Search the records for lines that contain the word "section". Copy them all.
START Given records
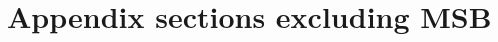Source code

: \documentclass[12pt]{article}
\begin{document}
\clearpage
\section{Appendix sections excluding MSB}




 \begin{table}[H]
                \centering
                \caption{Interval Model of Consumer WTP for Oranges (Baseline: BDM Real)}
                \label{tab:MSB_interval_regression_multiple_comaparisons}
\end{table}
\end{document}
END Given records
START Given records
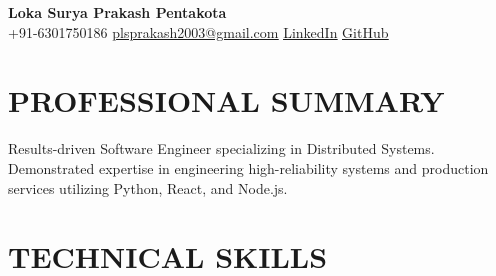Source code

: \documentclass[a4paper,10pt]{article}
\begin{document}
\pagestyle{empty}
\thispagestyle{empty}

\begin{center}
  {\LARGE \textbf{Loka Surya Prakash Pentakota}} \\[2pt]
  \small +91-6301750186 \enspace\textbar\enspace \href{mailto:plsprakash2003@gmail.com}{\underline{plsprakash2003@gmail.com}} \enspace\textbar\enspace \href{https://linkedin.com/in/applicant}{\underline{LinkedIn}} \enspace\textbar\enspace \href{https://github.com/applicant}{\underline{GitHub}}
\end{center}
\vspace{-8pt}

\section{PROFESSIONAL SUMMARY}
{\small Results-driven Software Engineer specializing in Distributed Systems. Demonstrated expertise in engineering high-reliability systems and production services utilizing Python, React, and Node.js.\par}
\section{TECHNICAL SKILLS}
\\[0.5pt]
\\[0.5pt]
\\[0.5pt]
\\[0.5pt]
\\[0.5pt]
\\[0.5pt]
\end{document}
END Given records
--- Solution ---
\section{Appendix sections excluding MSB}
\section{PROFESSIONAL SUMMARY}
\section{TECHNICAL SKILLS}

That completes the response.